One of my best friends invited me to be their date to opening night of the Broadway show they are working on. I was inspired by this Teuta Matoshi dress, and had the idea that I would make a strapless dress base with swappable sleeves.
I bought an embroidered mesh from Blue Moon Fabrics to use, and some black satin for my lining.
I decided to start with the Rose Cafe Bustier as my base pattern, which I have used before. Last time I made it, I made a number of alterations to the cups to make them fit better, but I felt like I could do much better. Having spent most of the last year learning how to make my own bras, I had a much better idea how to alter this pattern. I made a number of adjustments to adjust for shape. I used the 3 piece cup for the lining, and made a darted cup pattern to use for the embroidered mesh.
I put together the bodice, using coutil as the lining. This was absolutely a nightmare, and I do not recommend it. Fortunately, I also made the error of not validating that my fabric orientation would support a giant circle skirt, so I was going to have to remake it anyhow. I did test for fit, and the fit was good, but the coutil was too heavy, and I had a few minor fit quibbles.
I switched to some cotton lawn for the base lining, and set about to actually make the dress. I included some anchored pockets in the side seams, and I only attached the embroidered mesh to the lining on the skirt to the bottom of the pocket, letting the layers be separate below that. The dress got an invisible zipper because it's what I had, and I would not do that again and I will probably make the back a corset back at some point but I had not thought this through enough here, it's not the right choice but it held up.

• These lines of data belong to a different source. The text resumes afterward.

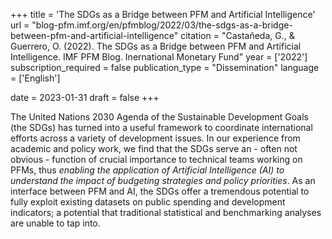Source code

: +++
title = 'The SDGs as a Bridge between PFM and Artificial Intelligence'
url = "blog-pfm.imf.org/en/pfmblog/2022/03/the-sdgs-as-a-bridge-between-pfm-and-artificial-intelligence"
citation = "Castañeda, G., &amp; Guerrero, O. (2022). The SDGs as a Bridge between PFM and Artificial Intelligence. IMF PFM Blog. Inernational Monetary Fund"
year = ['2022']
subscription_required = false
publication_type = "Dissemination"
language = ['English']


date = 2023-01-31
draft = false
+++

The United Nations 2030 Agenda of the Sustainable Development Goals (the SDGs) has turned into a useful framework to coordinate international efforts across a variety of development issues. In our experience from academic and policy work, we find that the SDGs serve an - often not obvious - function of crucial importance to technical teams working on PFMs, thus <em>enabling the application of Artificial Intelligence (AI) to understand the impact of budgeting strategies and policy priorities</em>. As an interface between PFM and AI, the SDGs offer a tremendous potential to fully exploit existing datasets on public spending and development indicators; a potential that traditional statistical and benchmarking analyses are unable to tap into.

At this point, I pinned the dress to my dressform, planning to let it hang for a few days to let the skirt sag. 3 weeks later, I finally got around to hemming and deciding what to do next. I trimmed the whole skirt to be a circle again, and I did a simple double fold hem on the black satin, and a serged rolled edge on embroidered mesh.
I decided what would make the dress better was armor. I was originally going to make it plain black, but then I had the idea that fashion pauldrons would be way more fun. I was in a time crunch, so I started with this template by My Heart and Armour. The template is not designed for fabric, so I used layers of coutil, satin, and embroidered mesh bound with satin bias binding I had.
Because I love to leave things to the last moment, I spent the afternoon before the opening hand sewing bra clips into the dress to hold the ribbon in place, and sewing the ribbon to the pauldron.
I did make it in time, and it was a great look, even if I don't have a single picture of me from that night except this selfie I took in my friend's hallway before I left.